Yup, people trying to justify HSU budgets especailly in small built up areas where generally nothing happens.


----------



## Kraut783 (Oct 3, 2012)

Fusion centers re-hashing existing IIRs...they want to take CT away from the FBI....crazy turf battles


----------



## QC (Oct 3, 2012)

I really don't know why they bother. The FBI seems to do things faster. HSINT...what a joke.


----------



## LimaOscarSierraTango (Oct 3, 2012)

This is interesting.  I was at a terrorism symposium the day this came out.  One of the speakers was talking about the fusion centers.  I thought it was the FBI that was talking about them, but it may have actually been DHS now that I think of it.  It sounded like they work in conjunction with the FBI and it has helped out quite a bit (at least out in NorCal).  But then again, maybe they just needed to justify their job? 
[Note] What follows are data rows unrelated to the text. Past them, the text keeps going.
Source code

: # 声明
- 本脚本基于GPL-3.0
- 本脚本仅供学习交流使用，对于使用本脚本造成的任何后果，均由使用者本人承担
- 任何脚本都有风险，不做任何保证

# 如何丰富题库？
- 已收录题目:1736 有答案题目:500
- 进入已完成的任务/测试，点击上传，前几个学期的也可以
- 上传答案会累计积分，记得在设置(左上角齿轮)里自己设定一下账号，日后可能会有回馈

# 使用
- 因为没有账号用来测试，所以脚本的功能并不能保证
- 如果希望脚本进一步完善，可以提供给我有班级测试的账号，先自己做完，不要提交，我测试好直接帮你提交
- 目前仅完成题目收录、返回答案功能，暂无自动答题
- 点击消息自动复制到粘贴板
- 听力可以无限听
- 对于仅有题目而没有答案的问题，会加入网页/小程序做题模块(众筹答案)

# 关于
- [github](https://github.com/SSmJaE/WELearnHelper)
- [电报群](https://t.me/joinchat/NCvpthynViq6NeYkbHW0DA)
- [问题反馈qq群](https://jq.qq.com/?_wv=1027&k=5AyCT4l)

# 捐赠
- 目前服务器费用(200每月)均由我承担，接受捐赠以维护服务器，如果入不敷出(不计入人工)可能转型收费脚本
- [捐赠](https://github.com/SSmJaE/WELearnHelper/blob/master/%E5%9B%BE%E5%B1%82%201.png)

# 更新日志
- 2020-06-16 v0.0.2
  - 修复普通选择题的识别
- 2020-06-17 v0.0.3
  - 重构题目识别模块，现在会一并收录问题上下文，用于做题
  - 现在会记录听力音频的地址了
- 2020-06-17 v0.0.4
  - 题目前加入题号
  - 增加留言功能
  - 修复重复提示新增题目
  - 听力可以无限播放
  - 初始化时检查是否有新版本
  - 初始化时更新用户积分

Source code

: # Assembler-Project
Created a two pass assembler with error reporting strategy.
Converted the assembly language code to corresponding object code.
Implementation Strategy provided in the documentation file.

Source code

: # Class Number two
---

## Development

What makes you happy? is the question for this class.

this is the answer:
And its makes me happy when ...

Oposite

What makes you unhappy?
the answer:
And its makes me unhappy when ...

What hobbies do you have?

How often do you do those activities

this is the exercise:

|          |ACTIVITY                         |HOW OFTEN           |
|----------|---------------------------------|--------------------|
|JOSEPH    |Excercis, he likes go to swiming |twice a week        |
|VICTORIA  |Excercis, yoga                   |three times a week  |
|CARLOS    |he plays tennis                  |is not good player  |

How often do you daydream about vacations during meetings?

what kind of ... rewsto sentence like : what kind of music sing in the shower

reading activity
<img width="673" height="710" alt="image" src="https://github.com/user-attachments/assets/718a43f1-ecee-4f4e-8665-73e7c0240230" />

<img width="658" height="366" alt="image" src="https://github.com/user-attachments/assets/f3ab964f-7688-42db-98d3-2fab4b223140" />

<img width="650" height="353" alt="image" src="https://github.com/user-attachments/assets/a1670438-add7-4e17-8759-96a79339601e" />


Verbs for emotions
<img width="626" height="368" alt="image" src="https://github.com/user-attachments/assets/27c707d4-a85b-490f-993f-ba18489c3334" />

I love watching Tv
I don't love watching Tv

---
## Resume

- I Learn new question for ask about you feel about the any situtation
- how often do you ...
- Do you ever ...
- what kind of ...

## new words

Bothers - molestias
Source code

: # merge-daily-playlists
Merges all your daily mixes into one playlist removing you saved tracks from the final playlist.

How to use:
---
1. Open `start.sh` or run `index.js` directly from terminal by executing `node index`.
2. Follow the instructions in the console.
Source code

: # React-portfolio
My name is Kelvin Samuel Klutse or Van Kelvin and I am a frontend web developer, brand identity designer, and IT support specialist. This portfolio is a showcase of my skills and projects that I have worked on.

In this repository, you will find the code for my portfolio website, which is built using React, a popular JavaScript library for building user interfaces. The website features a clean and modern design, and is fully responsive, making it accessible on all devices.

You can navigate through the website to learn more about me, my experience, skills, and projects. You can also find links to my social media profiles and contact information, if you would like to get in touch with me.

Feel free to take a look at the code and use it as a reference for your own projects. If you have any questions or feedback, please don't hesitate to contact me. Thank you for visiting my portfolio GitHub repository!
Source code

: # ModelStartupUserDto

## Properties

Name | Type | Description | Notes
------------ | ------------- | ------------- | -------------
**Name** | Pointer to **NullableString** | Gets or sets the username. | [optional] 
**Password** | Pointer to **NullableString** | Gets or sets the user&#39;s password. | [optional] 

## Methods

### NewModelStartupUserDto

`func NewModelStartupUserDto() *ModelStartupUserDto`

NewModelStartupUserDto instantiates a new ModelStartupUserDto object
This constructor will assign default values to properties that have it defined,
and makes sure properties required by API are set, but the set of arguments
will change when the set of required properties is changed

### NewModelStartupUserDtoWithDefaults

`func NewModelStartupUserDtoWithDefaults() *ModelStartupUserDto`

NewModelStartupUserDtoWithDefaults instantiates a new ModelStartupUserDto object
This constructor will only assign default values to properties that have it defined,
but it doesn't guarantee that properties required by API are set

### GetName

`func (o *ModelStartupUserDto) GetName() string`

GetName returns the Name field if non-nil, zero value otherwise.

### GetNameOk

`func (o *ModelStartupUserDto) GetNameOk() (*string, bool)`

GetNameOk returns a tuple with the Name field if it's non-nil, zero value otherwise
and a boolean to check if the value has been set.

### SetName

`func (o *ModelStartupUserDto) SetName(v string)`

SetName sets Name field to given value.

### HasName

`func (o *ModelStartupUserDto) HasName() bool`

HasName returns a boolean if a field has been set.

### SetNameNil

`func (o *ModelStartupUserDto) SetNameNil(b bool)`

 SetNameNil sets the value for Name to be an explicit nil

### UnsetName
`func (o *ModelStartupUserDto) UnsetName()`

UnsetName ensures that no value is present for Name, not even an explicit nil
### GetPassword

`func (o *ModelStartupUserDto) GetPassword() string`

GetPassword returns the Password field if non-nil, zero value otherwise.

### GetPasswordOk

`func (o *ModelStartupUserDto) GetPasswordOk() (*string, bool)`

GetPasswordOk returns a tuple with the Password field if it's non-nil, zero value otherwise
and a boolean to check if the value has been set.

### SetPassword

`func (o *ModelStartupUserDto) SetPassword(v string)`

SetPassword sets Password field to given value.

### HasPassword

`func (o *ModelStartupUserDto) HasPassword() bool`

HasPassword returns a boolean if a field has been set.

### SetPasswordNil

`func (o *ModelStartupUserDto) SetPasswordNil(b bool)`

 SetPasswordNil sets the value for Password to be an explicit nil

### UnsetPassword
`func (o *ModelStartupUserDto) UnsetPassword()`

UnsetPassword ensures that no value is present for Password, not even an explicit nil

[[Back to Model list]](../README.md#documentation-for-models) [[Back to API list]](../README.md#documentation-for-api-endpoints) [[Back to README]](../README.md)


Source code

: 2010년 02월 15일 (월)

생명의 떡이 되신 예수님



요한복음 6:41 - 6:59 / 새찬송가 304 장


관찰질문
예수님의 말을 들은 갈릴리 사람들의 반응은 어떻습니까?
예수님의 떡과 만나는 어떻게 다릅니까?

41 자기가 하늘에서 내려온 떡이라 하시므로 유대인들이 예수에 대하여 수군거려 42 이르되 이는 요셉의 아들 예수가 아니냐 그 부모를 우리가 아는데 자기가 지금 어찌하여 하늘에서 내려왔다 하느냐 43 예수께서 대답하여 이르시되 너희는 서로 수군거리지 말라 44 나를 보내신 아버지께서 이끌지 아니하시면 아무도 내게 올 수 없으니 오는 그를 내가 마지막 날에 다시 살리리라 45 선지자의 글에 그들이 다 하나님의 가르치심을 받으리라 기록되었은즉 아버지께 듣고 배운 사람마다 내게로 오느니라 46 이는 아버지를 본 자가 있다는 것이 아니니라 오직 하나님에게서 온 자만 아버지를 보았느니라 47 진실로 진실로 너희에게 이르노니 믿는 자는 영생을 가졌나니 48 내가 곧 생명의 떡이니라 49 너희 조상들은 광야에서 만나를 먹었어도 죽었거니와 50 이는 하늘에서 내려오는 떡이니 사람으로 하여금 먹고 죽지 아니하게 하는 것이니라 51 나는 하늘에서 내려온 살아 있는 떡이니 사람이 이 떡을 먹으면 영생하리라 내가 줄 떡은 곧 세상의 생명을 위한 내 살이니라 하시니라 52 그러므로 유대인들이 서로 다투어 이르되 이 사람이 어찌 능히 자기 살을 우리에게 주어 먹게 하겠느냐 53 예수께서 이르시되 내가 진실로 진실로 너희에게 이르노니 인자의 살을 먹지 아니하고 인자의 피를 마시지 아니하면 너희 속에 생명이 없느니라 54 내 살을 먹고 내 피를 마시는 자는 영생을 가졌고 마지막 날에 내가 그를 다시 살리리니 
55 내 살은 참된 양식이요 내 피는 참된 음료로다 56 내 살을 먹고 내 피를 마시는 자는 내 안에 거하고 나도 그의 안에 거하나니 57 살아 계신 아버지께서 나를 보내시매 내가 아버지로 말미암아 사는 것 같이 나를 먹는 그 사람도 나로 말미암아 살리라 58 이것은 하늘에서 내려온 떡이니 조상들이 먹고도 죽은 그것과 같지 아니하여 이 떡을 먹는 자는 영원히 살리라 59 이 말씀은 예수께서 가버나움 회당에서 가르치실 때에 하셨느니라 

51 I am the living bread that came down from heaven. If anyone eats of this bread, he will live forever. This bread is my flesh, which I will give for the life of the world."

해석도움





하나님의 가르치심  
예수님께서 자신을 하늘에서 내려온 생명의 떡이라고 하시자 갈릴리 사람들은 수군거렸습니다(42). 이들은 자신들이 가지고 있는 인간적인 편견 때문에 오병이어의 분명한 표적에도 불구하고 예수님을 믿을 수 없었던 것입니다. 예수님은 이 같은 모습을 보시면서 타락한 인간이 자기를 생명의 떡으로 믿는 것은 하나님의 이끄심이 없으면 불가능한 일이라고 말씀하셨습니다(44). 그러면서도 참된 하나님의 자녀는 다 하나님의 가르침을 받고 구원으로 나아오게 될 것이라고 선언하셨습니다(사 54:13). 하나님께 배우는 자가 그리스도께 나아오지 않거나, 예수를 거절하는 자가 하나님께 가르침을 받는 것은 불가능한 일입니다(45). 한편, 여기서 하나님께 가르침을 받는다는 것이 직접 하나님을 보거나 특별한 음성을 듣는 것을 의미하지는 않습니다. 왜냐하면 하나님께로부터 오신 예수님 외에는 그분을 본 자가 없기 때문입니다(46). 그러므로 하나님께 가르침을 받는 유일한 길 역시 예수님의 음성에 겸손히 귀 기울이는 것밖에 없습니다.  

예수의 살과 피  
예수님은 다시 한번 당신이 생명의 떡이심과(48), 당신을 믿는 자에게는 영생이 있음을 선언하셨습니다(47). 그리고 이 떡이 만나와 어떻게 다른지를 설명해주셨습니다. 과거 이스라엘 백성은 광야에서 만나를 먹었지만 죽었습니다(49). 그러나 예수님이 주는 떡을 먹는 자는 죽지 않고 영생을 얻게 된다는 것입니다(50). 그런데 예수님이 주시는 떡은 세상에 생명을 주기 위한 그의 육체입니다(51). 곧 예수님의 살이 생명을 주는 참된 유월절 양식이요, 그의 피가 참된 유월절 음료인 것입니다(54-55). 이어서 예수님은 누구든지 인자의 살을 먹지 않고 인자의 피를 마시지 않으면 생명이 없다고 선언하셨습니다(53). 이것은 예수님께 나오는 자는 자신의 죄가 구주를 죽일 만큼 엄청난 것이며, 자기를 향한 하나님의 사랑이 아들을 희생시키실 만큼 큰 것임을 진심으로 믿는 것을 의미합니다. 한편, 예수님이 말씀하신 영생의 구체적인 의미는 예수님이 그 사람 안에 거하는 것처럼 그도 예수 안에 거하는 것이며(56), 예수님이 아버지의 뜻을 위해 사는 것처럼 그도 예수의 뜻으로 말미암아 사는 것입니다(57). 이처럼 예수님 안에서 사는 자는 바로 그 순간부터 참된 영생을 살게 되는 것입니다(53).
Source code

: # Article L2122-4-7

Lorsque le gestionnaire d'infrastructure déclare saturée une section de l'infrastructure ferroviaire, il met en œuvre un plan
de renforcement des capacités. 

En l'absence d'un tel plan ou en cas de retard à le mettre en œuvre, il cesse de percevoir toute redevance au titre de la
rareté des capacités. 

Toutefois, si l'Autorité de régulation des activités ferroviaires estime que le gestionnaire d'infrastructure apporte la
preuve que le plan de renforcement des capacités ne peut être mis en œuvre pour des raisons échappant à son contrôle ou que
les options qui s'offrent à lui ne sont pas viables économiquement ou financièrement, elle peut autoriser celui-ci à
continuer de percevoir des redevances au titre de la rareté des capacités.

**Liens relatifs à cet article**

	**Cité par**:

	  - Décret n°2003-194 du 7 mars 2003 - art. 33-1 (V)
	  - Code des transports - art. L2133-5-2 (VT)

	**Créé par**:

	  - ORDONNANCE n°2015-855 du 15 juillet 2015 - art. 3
Really, it sounded like it was a place for paranoid citizens to report anything they felt they needed to report, and LEO's can pass on any extra info to the FBI for anything that may be in their jurisdiction.


----------



## SpitfireV (Oct 3, 2012)

Fuckin' castlebuilding. See it here, too.


----------



## QC (Oct 4, 2012)

Farkin' A bro. The NCA here was the same.


----------



## Marauder06 (Oct 4, 2012)

IIRC (no guarantee of that) these "fusion centers" came about after someone saw the success that the Task Force had with similar centers in Iraq and Afghanistan.  "If it worked for the Task Force, it will work for us, too!"  It briefs well, but a lot of people saw the kinds of things we were doing and tried to emulate it, and failed miserably.  

There are some "best practices" in SOF that are transferable, many are not.  This may have been one of them.


----------



## DirtySailor (Nov 7, 2012)

I am reading about fusion centers...I find their role confusing.


----------



## Worldweaver (Nov 7, 2012)

DirtySailor said:


> I am reading about fusion centers...I find their role confusing.


 
My understanding is that they're a way to privatize and store personal information without cause, which the Government cannot do but a private security company can, and then facilitate the interaction between multiple agencies.  

I'll take circumvent the Constitution for $500 Alex.


----------



## DirtySailor (Nov 7, 2012)

Wow. Intelligence oversight not matter anymore? Guess not...


----------